* What the task asks
Please give the data again in full, exactly as provided.
Input for this task Block Start
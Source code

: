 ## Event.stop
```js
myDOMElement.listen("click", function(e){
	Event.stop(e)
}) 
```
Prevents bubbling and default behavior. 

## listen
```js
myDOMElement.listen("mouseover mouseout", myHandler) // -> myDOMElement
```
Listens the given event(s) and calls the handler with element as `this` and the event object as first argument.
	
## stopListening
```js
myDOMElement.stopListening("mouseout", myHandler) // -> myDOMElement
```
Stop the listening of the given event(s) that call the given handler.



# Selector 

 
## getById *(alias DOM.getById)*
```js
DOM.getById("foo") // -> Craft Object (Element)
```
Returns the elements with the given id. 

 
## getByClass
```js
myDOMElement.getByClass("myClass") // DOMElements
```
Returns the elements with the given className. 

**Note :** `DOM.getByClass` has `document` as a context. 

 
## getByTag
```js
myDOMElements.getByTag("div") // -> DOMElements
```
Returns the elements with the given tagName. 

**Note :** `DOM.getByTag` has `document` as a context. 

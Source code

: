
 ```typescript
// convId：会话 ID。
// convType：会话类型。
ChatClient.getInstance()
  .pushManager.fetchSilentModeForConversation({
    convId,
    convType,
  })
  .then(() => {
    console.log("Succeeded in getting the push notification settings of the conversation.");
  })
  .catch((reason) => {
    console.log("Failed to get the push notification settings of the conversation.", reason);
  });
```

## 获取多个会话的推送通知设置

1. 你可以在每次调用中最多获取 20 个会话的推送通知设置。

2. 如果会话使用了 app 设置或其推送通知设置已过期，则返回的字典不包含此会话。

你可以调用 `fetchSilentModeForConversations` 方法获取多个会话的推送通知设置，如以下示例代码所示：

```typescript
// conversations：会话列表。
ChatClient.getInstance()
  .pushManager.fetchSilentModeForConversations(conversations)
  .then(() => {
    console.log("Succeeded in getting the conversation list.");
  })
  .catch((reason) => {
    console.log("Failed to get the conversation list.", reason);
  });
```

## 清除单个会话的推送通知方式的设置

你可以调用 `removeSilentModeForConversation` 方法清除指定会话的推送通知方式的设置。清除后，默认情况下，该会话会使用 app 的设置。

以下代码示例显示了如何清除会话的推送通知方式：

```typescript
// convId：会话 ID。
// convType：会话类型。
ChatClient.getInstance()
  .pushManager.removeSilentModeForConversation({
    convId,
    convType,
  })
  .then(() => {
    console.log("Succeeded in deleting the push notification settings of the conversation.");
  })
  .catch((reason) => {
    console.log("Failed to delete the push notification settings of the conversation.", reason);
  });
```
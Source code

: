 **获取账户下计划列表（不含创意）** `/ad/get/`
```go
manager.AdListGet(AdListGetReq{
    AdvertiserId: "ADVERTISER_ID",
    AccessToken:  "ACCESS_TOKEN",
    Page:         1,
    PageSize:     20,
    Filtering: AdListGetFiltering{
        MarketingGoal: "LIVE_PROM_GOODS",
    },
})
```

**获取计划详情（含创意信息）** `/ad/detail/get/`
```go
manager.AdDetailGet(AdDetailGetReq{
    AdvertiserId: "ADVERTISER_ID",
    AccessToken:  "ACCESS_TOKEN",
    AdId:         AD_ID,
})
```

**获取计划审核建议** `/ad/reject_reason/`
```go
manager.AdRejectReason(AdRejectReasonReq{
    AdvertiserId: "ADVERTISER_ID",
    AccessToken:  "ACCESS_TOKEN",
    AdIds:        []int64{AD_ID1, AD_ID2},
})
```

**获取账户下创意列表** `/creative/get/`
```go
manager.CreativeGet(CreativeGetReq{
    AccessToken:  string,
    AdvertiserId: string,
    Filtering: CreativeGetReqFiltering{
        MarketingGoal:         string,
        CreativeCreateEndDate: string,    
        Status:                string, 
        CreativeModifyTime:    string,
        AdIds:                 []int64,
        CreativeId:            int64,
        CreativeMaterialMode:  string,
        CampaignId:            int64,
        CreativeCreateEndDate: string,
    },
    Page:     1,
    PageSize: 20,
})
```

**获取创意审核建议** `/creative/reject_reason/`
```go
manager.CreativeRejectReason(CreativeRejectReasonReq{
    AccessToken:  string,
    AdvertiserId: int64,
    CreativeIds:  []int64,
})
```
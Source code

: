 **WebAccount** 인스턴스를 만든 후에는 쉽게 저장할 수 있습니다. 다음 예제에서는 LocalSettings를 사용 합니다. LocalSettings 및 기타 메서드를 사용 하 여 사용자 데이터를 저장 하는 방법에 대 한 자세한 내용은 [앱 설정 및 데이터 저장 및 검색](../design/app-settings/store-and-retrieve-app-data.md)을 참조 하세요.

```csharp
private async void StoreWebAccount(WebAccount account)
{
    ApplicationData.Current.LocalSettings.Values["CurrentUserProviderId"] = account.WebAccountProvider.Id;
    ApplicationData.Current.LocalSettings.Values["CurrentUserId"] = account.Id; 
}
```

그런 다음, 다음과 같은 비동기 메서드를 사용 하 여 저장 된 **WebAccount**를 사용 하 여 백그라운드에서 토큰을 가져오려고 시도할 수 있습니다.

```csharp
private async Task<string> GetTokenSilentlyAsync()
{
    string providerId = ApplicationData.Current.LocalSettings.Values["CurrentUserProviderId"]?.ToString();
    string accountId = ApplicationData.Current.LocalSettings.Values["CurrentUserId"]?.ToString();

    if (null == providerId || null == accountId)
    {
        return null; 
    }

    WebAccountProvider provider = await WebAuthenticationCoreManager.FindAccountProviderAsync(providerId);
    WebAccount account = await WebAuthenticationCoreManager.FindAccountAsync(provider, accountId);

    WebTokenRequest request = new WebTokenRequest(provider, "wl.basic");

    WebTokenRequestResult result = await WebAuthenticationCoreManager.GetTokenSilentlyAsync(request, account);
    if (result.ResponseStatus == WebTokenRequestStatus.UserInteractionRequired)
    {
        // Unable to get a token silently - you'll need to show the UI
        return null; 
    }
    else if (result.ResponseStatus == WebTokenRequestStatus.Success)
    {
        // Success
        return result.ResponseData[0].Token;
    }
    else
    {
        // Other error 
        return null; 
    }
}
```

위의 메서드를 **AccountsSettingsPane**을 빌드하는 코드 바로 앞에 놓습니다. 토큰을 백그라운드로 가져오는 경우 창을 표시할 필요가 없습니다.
Input for this task Block End
* Result of this task
Source code

: ## Event.stop
```js
myDOMElement.listen("click", function(e){
	Event.stop(e)
}) 
```
Prevents bubbling and default behavior. 

## listen
```js
myDOMElement.listen("mouseover mouseout", myHandler) // -> myDOMElement
```
Listens the given event(s) and calls the handler with element as `this` and the event object as first argument.
	
## stopListening
```js
myDOMElement.stopListening("mouseout", myHandler) // -> myDOMElement
```
Stop the listening of the given event(s) that call the given handler.



# Selector 

 
## getById *(alias DOM.getById)*
```js
DOM.getById("foo") // -> Craft Object (Element)
```
Returns the elements with the given id. 

 
## getByClass
```js
myDOMElement.getByClass("myClass") // DOMElements
```
Returns the elements with the given className. 

**Note :** `DOM.getByClass` has `document` as a context. 

 
## getByTag
```js
myDOMElements.getByTag("div") // -> DOMElements
```
Returns the elements with the given tagName. 

**Note :** `DOM.getByTag` has `document` as a context. 

Source code

:
 ```typescript
// convId：会话 ID。
// convType：会话类型。
ChatClient.getInstance()
  .pushManager.fetchSilentModeForConversation({
    convId,
    convType,
  })
  .then(() => {
    console.log("Succeeded in getting the push notification settings of the conversation.");
  })
  .catch((reason) => {
    console.log("Failed to get the push notification settings of the conversation.", reason);
  });
```

## 获取多个会话的推送通知设置

1. 你可以在每次调用中最多获取 20 个会话的推送通知设置。

2. 如果会话使用了 app 设置或其推送通知设置已过期，则返回的字典不包含此会话。

你可以调用 `fetchSilentModeForConversations` 方法获取多个会话的推送通知设置，如以下示例代码所示：

```typescript
// conversations：会话列表。
ChatClient.getInstance()
  .pushManager.fetchSilentModeForConversations(conversations)
  .then(() => {
    console.log("Succeeded in getting the conversation list.");
  })
  .catch((reason) => {
    console.log("Failed to get the conversation list.", reason);
  });
```

## 清除单个会话的推送通知方式的设置

你可以调用 `removeSilentModeForConversation` 方法清除指定会话的推送通知方式的设置。清除后，默认情况下，该会话会使用 app 的设置。

以下代码示例显示了如何清除会话的推送通知方式：

```typescript
// convId：会话 ID。
// convType：会话类型。
ChatClient.getInstance()
  .pushManager.removeSilentModeForConversation({
    convId,
    convType,
  })
  .then(() => {
    console.log("Succeeded in deleting the push notification settings of the conversation.");
  })
  .catch((reason) => {
    console.log("Failed to delete the push notification settings of the conversation.", reason);
  });
```
Source code

: **获取账户下计划列表（不含创意）** `/ad/get/`
```go
manager.AdListGet(AdListGetReq{
    AdvertiserId: "ADVERTISER_ID",
    AccessToken:  "ACCESS_TOKEN",
    Page:         1,
    PageSize:     20,
    Filtering: AdListGetFiltering{
        MarketingGoal: "LIVE_PROM_GOODS",
    },
})
```

**获取计划详情（含创意信息）** `/ad/detail/get/`
```go
manager.AdDetailGet(AdDetailGetReq{
    AdvertiserId: "ADVERTISER_ID",
    AccessToken:  "ACCESS_TOKEN",
    AdId:         AD_ID,
})
```

**获取计划审核建议** `/ad/reject_reason/`
```go
manager.AdRejectReason(AdRejectReasonReq{
    AdvertiserId: "ADVERTISER_ID",
    AccessToken:  "ACCESS_TOKEN",
    AdIds:        []int64{AD_ID1, AD_ID2},
})
```

**获取账户下创意列表** `/creative/get/`
```go
manager.CreativeGet(CreativeGetReq{
    AccessToken:  string,
    AdvertiserId: string,
    Filtering: CreativeGetReqFiltering{
        MarketingGoal:         string,
        CreativeCreateEndDate: string,    
        Status:                string, 
        CreativeModifyTime:    string,
        AdIds:                 []int64,
        CreativeId:            int64,
        CreativeMaterialMode:  string,
        CampaignId:            int64,
        CreativeCreateEndDate: string,
    },
    Page:     1,
    PageSize: 20,
})
```

**获取创意审核建议** `/creative/reject_reason/`
```go
manager.CreativeRejectReason(CreativeRejectReasonReq{
    AccessToken:  string,
    AdvertiserId: int64,
    CreativeIds:  []int64,
})
```
Source code

: **WebAccount** 인스턴스를 만든 후에는 쉽게 저장할 수 있습니다. 다음 예제에서는 LocalSettings를 사용 합니다. LocalSettings 및 기타 메서드를 사용 하 여 사용자 데이터를 저장 하는 방법에 대 한 자세한 내용은 [앱 설정 및 데이터 저장 및 검색](../design/app-settings/store-and-retrieve-app-data.md)을 참조 하세요.

```csharp
private async void StoreWebAccount(WebAccount account)
{
    ApplicationData.Current.LocalSettings.Values["CurrentUserProviderId"] = account.WebAccountProvider.Id;
    ApplicationData.Current.LocalSettings.Values["CurrentUserId"] = account.Id; 
}
```

그런 다음, 다음과 같은 비동기 메서드를 사용 하 여 저장 된 **WebAccount**를 사용 하 여 백그라운드에서 토큰을 가져오려고 시도할 수 있습니다.

```csharp
private async Task<string> GetTokenSilentlyAsync()
{
    string providerId = ApplicationData.Current.LocalSettings.Values["CurrentUserProviderId"]?.ToString();
    string accountId = ApplicationData.Current.LocalSettings.Values["CurrentUserId"]?.ToString();

    if (null == providerId || null == accountId)
    {
        return null; 
    }

    WebAccountProvider provider = await WebAuthenticationCoreManager.FindAccountProviderAsync(providerId);
    WebAccount account = await WebAuthenticationCoreManager.FindAccountAsync(provider, accountId);

    WebTokenRequest request = new WebTokenRequest(provider, "wl.basic");

    WebTokenRequestResult result = await WebAuthenticationCoreManager.GetTokenSilentlyAsync(request, account);
    if (result.ResponseStatus == WebTokenRequestStatus.UserInteractionRequired)
    {
        // Unable to get a token silently - you'll need to show the UI
        return null; 
    }
    else if (result.ResponseStatus == WebTokenRequestStatus.Success)
    {
        // Success
        return result.ResponseData[0].Token;
    }
    else
    {
        // Other error 
        return null; 
    }
}
```

위의 메서드를 **AccountsSettingsPane**을 빌드하는 코드 바로 앞에 놓습니다. 토큰을 백그라운드로 가져오는 경우 창을 표시할 필요가 없습니다.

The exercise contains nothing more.